REQUIRED WORK: Pick each line containing "Server에" out of the records.

___ LISTED ENTRIES

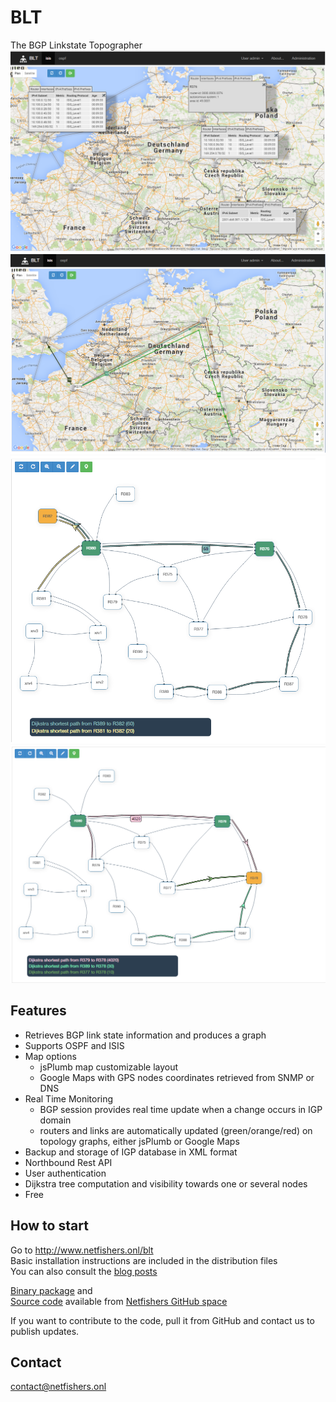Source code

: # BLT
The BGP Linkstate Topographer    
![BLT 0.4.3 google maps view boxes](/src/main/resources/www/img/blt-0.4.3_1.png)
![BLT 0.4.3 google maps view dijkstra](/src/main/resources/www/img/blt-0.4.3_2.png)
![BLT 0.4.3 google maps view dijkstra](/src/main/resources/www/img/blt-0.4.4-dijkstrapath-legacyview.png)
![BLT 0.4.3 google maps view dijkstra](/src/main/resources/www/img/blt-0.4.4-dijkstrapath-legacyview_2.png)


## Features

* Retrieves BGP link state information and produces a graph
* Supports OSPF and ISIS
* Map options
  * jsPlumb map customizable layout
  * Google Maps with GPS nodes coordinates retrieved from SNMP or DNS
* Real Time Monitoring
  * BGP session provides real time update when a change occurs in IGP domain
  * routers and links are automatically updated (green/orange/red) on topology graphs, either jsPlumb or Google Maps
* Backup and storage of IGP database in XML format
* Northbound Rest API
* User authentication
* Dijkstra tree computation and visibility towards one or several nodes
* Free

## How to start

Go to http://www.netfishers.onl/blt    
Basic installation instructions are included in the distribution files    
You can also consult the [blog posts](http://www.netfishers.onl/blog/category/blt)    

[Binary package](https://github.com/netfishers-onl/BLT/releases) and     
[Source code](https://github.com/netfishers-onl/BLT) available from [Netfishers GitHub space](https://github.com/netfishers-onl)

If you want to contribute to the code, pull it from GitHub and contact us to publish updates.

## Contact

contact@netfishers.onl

______
___ LISTED ENTRIES

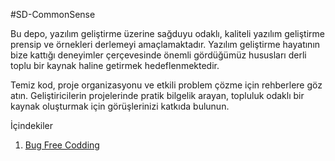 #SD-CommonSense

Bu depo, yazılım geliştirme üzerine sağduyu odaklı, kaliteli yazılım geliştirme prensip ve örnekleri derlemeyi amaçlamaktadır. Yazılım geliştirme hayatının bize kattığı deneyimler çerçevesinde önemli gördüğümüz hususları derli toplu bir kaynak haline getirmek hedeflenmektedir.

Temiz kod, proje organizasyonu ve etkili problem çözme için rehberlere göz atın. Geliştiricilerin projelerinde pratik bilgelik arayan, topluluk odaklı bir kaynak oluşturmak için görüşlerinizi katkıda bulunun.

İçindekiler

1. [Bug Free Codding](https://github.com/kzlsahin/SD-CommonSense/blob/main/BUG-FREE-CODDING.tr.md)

______
___ LISTED ENTRIES

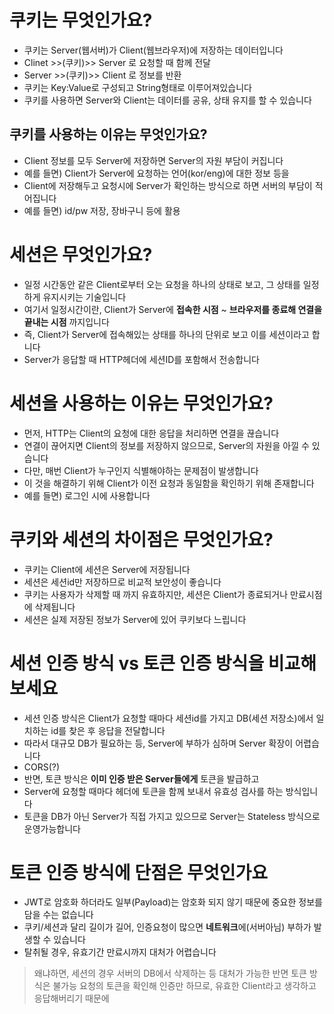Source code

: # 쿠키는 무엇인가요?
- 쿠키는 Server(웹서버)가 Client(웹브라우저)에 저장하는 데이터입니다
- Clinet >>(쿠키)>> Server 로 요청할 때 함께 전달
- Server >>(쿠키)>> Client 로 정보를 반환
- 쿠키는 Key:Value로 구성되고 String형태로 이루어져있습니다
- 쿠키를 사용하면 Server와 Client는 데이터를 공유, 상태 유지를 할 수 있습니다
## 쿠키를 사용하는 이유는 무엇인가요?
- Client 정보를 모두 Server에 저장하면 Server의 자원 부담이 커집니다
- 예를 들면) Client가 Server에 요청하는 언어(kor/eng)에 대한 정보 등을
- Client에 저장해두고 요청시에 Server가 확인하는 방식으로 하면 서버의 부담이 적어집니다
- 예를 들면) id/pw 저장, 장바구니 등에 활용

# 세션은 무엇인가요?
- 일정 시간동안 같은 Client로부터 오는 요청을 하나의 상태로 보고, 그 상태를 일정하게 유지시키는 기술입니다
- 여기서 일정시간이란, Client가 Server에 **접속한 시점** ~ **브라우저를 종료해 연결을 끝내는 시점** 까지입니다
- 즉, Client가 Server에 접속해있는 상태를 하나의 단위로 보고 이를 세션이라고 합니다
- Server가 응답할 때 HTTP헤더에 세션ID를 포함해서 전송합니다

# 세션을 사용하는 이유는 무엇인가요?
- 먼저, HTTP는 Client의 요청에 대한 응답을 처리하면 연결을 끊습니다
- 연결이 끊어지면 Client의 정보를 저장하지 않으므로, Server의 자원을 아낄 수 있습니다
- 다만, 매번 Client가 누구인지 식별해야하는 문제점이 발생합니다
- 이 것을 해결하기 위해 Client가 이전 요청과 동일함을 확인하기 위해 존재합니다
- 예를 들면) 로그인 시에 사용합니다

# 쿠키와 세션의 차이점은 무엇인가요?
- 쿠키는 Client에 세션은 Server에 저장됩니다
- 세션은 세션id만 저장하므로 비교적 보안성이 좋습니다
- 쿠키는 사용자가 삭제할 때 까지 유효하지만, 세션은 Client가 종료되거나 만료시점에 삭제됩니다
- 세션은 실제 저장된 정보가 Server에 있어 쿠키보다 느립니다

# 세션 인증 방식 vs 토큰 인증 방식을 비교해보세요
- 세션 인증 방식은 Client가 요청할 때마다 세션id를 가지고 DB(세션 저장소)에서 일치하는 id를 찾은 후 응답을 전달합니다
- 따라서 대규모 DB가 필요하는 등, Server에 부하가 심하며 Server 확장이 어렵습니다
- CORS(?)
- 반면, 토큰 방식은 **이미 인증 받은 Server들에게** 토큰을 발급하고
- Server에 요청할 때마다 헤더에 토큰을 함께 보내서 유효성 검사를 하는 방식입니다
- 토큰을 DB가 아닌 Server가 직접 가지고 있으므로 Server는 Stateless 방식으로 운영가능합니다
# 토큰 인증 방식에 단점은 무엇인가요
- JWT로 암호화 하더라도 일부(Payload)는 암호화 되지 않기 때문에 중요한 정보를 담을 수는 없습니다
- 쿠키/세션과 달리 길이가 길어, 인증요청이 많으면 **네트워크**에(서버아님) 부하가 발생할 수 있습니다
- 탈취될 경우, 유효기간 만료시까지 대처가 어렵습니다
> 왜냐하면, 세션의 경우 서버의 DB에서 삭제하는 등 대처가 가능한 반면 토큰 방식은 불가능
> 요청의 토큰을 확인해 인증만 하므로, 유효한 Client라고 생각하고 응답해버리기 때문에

______

SOLUTION TO THE EXERCISE:
- Client 정보를 모두 Server에 저장하면 Server의 자원 부담이 커집니다
- 예를 들면) Client가 Server에 요청하는 언어(kor/eng)에 대한 정보 등을
- 여기서 일정시간이란, Client가 Server에 **접속한 시점** ~ **브라우저를 종료해 연결을 끝내는 시점** 까지입니다
- 즉, Client가 Server에 접속해있는 상태를 하나의 단위로 보고 이를 세션이라고 합니다
- 쿠키는 Client에 세션은 Server에 저장됩니다
- 세션은 실제 저장된 정보가 Server에 있어 쿠키보다 느립니다
- 따라서 대규모 DB가 필요하는 등, Server에 부하가 심하며 Server 확장이 어렵습니다
- Server에 요청할 때마다 헤더에 토큰을 함께 보내서 유효성 검사를 하는 방식입니다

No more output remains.